A principle, not evasion: calling out behaviour rather than the perpetrator is a general diplomatic technique — Allan extends it to cover Australia's own delicate handling of Trump. The underlying logic: naming the perpetrator provokes defensiveness and hardens positions; focusing on the principle preserves the room to influence conduct. The Trump parallel is characteristic — equating the two diplomatically uncomfortable situations that official language also treats symmetrically.


Kashmir vs Hong Kong — naming the inconsistency

"If I was being provocative, I might contrast our public position on the need for China to abide by its commitments to the One Country, Two Systems agreement on Hong Kong and the absence of any public position on India's abandonment of constitutional commitments to Kashmir. Now, my point here is not to have a go at governments or our government because they're forever balancing the different stakes that we have in interests and values, and you can never have complete consistency. My point really is just to remind all those outside government that these stakes are always hard to weigh and are never clear cut."

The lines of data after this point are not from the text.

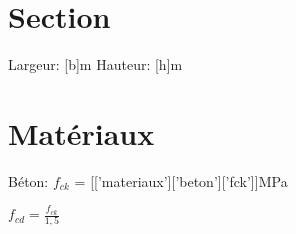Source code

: 


\section{Section}

Largeur: [{b}]m
Hauteur: [{h}]m

\section{Matériaux}

Béton: $f_{ck}$ = [{['materiaux']['beton']['fck']}]MPa

$ f_{cd} = \frac{f_{ck}}{1,5} $

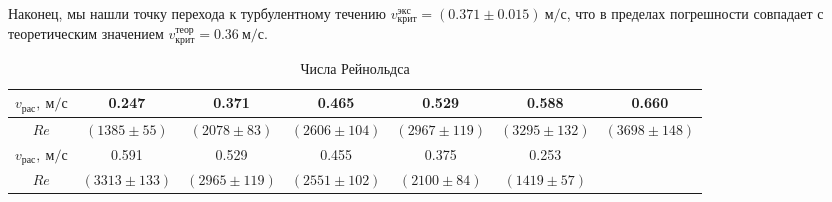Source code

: \documentclass[a4paper, 12pt]{article}
\begin{document}
\paragraph{}
Наконец, мы нашли точку перехода к турбулентному течению $v_{крит}^{экс} = (0.371 \pm 0.015) \: м/с$, что в пределах погрешности совпадает с теоретическим значением $v_{крит}^{теор} = 0.36 \: м/с$.

\begin{table}[h!]
       
        \begin{center}
         \begin{tabular}{|c|c|c|c|c|c|c|}
            \hline
$v_{рас}, \: м/с$ & 0.247 & 0.371 & 0.465 & 0.529 & 0.588 & 0.660\\
\hline
 $Re$ & $(1385 \pm 55)$ & $(2078 \pm 83)$ & $(2606 \pm 104)$ & $(2967 \pm 119)$ & $(3295 \pm 132)$ & $(3698 \pm 148)$ \\
 \hline
$v_{рас}, \: м/с$ & 0.591 & 0.529 & 0.455 & 0.375 & 0.253 & \\
 \hline 
 $Re$ & $(3313 \pm 133)$ & $(2965 \pm 119)$ & $(2551 \pm 102)$ & $(2100 \pm 84)$ & $(1419 \pm 57)$ & \\
 \hline
 \end{tabular}
         \end{center}
         \caption{Числа Рейнольдса}
\end{table}
\end{document}
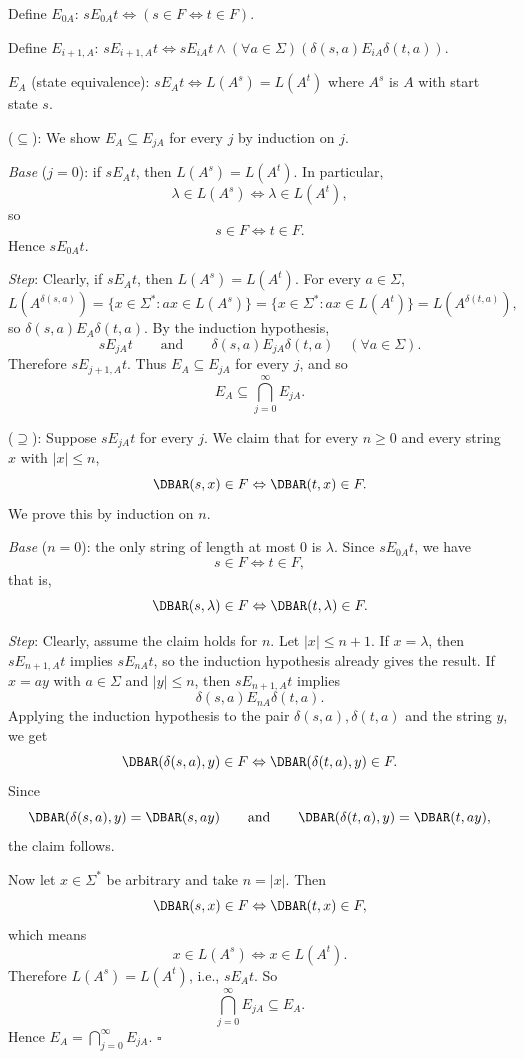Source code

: \begin{enumerate}[{3.}1.]
Define $E_{0A}$: $s E_{0A} t\Leftrightarrow(s\in F\Leftrightarrow t\in F)$.

Define $E_{i+1,A}$: $s E_{i+1,A} t\Leftrightarrow s E_{iA} t\wedge(\forall a\in\Sigma)(\delta(s,a) E_{iA} \delta(t,a))$.

$E_A$ (state equivalence): $s E_A t\Leftrightarrow L(A^s)=L(A^t)$ where $A^s$ is $A$ with start state $s$.

($\subseteq$): We show $E_A\subseteq E_{jA}$ for every $j$ by induction on $j$.

\textit{Base} ($j=0$): if $s E_A t$, then $L(A^s)=L(A^t)$. In particular,
\[
\lambda\in L(A^s)\Leftrightarrow \lambda\in L(A^t),
\]
so
\[
s\in F \Leftrightarrow t\in F.
\]
Hence $s E_{0A} t$.

\textit{Step}: Clearly, if $s E_A t$, then
$L(A^s)=L(A^t)$. For every $a\in\Sigma$,
\[
L(A^{\delta(s,a)})=\{x\in\Sigma^*:ax\in L(A^s)\}
=\{x\in\Sigma^*:ax\in L(A^t)\}
=L(A^{\delta(t,a)}),
\]
so $\delta(s,a) E_A \delta(t,a)$. By the induction hypothesis,
\[
s E_{jA} t
\qquad\text{and}\qquad
\delta(s,a) E_{jA} \delta(t,a)\quad(\forall a\in\Sigma).
\]
Therefore $s E_{j+1,A} t$. Thus $E_A\subseteq E_{jA}$ for every $j$, and so
\[
E_A\subseteq \bigcap_{j=0}^\infty E_{jA}.
\]

($\supseteq$): Suppose $s E_{jA} t$ for every $j$. We claim that for every
$n\geq 0$ and every string $x$ with $|x|\leq n$,
\[
\DBAR(s,x)\in F \Leftrightarrow \DBAR(t,x)\in F.
\]
We prove this by induction on $n$.

\textit{Base} ($n=0$): the only string of length at most $0$ is $\lambda$. Since
$s E_{0A} t$, we have
\[
s\in F \Leftrightarrow t\in F,
\]
that is,
\[
\DBAR(s,\lambda)\in F \Leftrightarrow \DBAR(t,\lambda)\in F.
\]

\textit{Step}: Clearly, assume the claim holds for $n$. Let $|x|\leq n+1$.
If $x=\lambda$, then $s E_{n+1,A} t$ implies $s E_{nA} t$, so the induction
hypothesis already gives the result. If $x=ay$ with $a\in\Sigma$ and $|y|\leq n$,
then $s E_{n+1,A} t$ implies
\[
\delta(s,a) E_{nA} \delta(t,a).
\]
Applying the induction hypothesis to the pair $\delta(s,a),\delta(t,a)$ and the
string $y$, we get
\[
\DBAR(\delta(s,a),y)\in F \Leftrightarrow \DBAR(\delta(t,a),y)\in F.
\]
Since
\[
\DBAR(\delta(s,a),y)=\DBAR(s,ay)
\qquad\text{and}\qquad
\DBAR(\delta(t,a),y)=\DBAR(t,ay),
\]
the claim follows.

Now let $x\in\Sigma^*$ be arbitrary and take $n=|x|$. Then
\[
\DBAR(s,x)\in F \Leftrightarrow \DBAR(t,x)\in F,
\]
which means
\[
x\in L(A^s)\Leftrightarrow x\in L(A^t).
\]
Therefore $L(A^s)=L(A^t)$, i.e., $s E_A t$. So
\[
\bigcap_{j=0}^\infty E_{jA}\subseteq E_A.
\]
Hence $E_A=\bigcap_{j=0}^\infty E_{jA}$. $\square$


\end{enumerate}
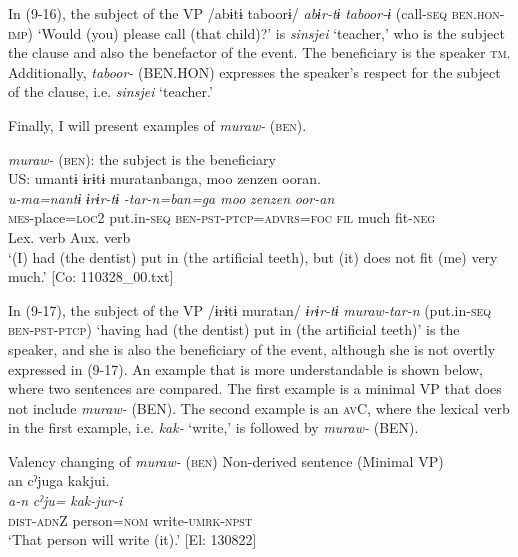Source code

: In (9-16), the subject of the VP /abɨtɨ taboorɨ/ \textit{abɨr-tɨ} \textit{taboor-ɨ} (call-\textsc{seq} \textsc{ben}.\textsc{hon}-\textsc{imp}) ‘Would (you) please call (that child)?’ is \textit{sinsjei} ‘teacher,’ who is the subject the clause and also the benefactor of the event. The beneficiary is the speaker \textsc{tm}. Additionally, \textit{taboor-} (BEN.HON) expresses the speaker’s respect for the subject of the clause, i.e. \textit{sinsjei} ‘teacher.’

Finally, I will present examples of \textit{muraw-} (\textsc{ben}).

\ea   \textit{muraw-} (\textsc{ben}): the subject is the beneficiary\label{ex:9.17}\\
\gllll  US:  umantɨ  ɨrɨtɨ  muratanbanga,  {\textbar}moo  zenzen{\textbar}  ooran.    \\
    \textit{u-ma=nantɨ}  \textit{ɨrɨr-tɨ}  \textit{-tar-n=ban=ga  moo}   \textit{zenzen}  \textit{oor-an}    \\
    \textsc{mes}-place=\textsc{loc}2  put.in-\textsc{seq}  \textsc{ben}-\textsc{pst}-\textsc{ptcp}=\textsc{advrs}=\textsc{foc}  \textsc{fil}   much  fit-\textsc{neg}    \\
      Lex. verb  Aux. verb     \\
    \glt     ‘(I) had (the dentist) put in (the artificial teeth), but (it) does not fit (me) very much.’ [Co: 110328\_00.txt]
\z

In (9-17), the subject of the VP /ɨrɨtɨ muratan/ \textit{ɨrɨr-tɨ} \textit{muraw-tar-n} (put.in-\textsc{seq} \textsc{ben}-\textsc{pst}-\textsc{ptcp}) ‘having had (the dentist) put in (the artificial teeth)’ is the speaker, and she is also the beneficiary of the event, although she is not overtly expressed in (9-17). An example that is more understandable is shown below, where two sentences are compared. The first example is a minimal VP that does not include \textit{muraw-} (BEN). The second example is an \textsc{av}C, where the lexical verb in the first example, i.e. \textit{kak-} ‘write,’ is followed by \textit{muraw-} (BEN).

\ea   Valency changing of \textit{muraw-} (\textsc{ben}) \label{ex:9.18}
  \ea Non-derived sentence (Minimal VP)\label{ex:9.18a}\\
\glll     an  cˀjuga  kakjui.\\
      \textit{a-n}  \textit{cˀju=}  \textit{kak-jur-i}\\
      \textsc{dist}-\textsc{adn}Z  person=\textsc{nom}  write-\textsc{umrk}-\textsc{npst}\\
      \glt       ‘That person will write (it).’ [El: 130822]

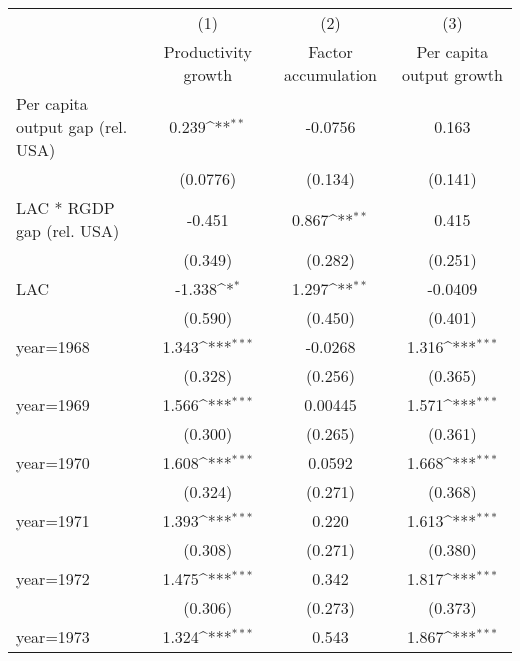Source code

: {
\def\sym#1{\ifmmode^{#1}\else\(^{#1}\)\fi}
\begin{tabular}{l*{3}{c}}
\hline\hline
                    &\multicolumn{1}{c}{(1)}&\multicolumn{1}{c}{(2)}&\multicolumn{1}{c}{(3)}\\
                    &\multicolumn{1}{c}{Productivity growth}&\multicolumn{1}{c}{Factor accumulation}&\multicolumn{1}{c}{Per capita output growth}\\
\hline
Per capita output gap (rel. USA)&       0.239\sym{**} &     -0.0756         &       0.163         \\
                    &    (0.0776)         &     (0.134)         &     (0.141)         \\
[1em]
LAC * RGDP gap (rel. USA)&      -0.451         &       0.867\sym{**} &       0.415         \\
                    &     (0.349)         &     (0.282)         &     (0.251)         \\
[1em]
LAC                 &      -1.338\sym{*}  &       1.297\sym{**} &     -0.0409         \\
                    &     (0.590)         &     (0.450)         &     (0.401)         \\
[1em]
year=1968           &       1.343\sym{***}&     -0.0268         &       1.316\sym{***}\\
                    &     (0.328)         &     (0.256)         &     (0.365)         \\
[1em]
year=1969           &       1.566\sym{***}&     0.00445         &       1.571\sym{***}\\
                    &     (0.300)         &     (0.265)         &     (0.361)         \\
[1em]
year=1970           &       1.608\sym{***}&      0.0592         &       1.668\sym{***}\\
                    &     (0.324)         &     (0.271)         &     (0.368)         \\
[1em]
year=1971           &       1.393\sym{***}&       0.220         &       1.613\sym{***}\\
                    &     (0.308)         &     (0.271)         &     (0.380)         \\
[1em]
year=1972           &       1.475\sym{***}&       0.342         &       1.817\sym{***}\\
                    &     (0.306)         &     (0.273)         &     (0.373)         \\
[1em]
year=1973           &       1.324\sym{***}&       0.543         &       1.867\sym{***}\\

\end{tabular}}
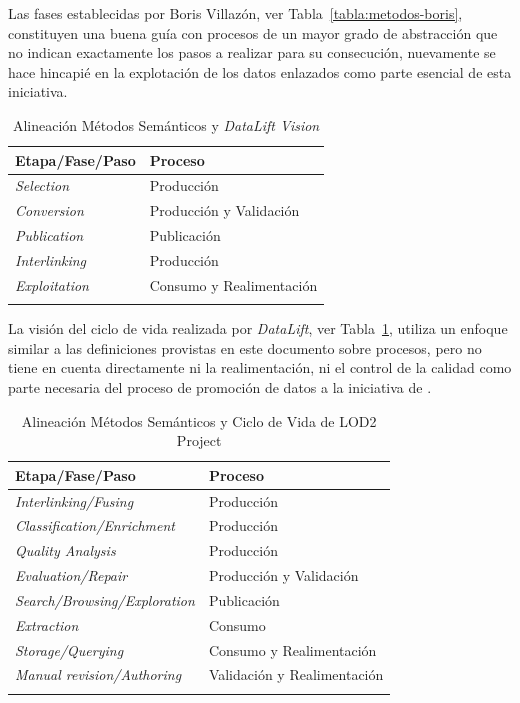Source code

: Las fases establecidas por Boris Villazón, ver Tabla~\ref{tabla:metodos-boris}, constituyen una buena guía con procesos
de un mayor grado de abstracción que no indican exactamente los pasos a realizar para su consecución, nuevamente se
hace hincapié en la explotación de los datos enlazados como parte esencial de esta iniciativa.

\begin{longtable}[c]{|p{6cm}|p{8cm}|} 

\hline

  \textbf{Etapa/Fase/Paso} &  \textbf{Proceso} \\\hline

\endhead
\textit{Selection} & Producción \\ \hline
\textit{Conversion} & Producción y Validación \\ \hline
\textit{Publication} & Publicación \\ \hline
\textit{Interlinking} & Producción \\ \hline
\textit{Exploitation} & Consumo y Realimentación \\ \hline
\hline
\caption{Alineación Métodos Semánticos y \textit{DataLift Vision}}  \label{tabla:metodos-data-lift}\\    
\end{longtable}

La visión del ciclo de vida realizada por \textit{DataLift}, ver Tabla~\ref{tabla:metodos-data-lift}, utiliza
un enfoque similar a las definiciones provistas en este documento sobre procesos, pero no tiene en cuenta directamente ni la realimentación, ni el control
de la calidad como parte necesaria del proceso de promoción de datos a la iniciativa de \linkeddata.

\begin{longtable}[c]{|p{6cm}|p{8cm}|} 

\hline
  \textbf{Etapa/Fase/Paso} &  \textbf{Proceso} \\\hline

\endhead
\textit{Interlinking/Fusing} & Producción \\ \hline
\textit{Classification/Enrichment} & Producción \\ \hline
\textit{Quality Analysis} & Producción \\ \hline
\textit{Evaluation/Repair} & Producción y Validación \\ \hline
\textit{Search/Browsing/Exploration} & Publicación \\ \hline
\textit{Extraction} & Consumo \\ \hline
\textit{Storage/Querying} & Consumo y Realimentación \\ \hline
\textit{Manual revision/Authoring} & Validación y Realimentación \\ \hline
\hline
\caption{Alineación Métodos Semánticos y Ciclo de Vida de LOD2 Project}  \label{tabla:metodos-lod2}\\    
\end{longtable}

— [00:23:37.500 --> 00:25:33.980]

"If I was being provocative" — his signal that a sharper point is coming. He names the inconsistency precisely (HK: public pressure on China; Kashmir: silence on India) and then refuses to leave it as a simple gotcha. The analytical move is characteristic: name the inconsistency, explain the logic that produces it (balancing interests and values), and use it to illuminate the general difficulty rather than to condemn the specific government. "You can never have complete consistency" — not a defence of bad choices, but an honest account of what foreign policy actually requires.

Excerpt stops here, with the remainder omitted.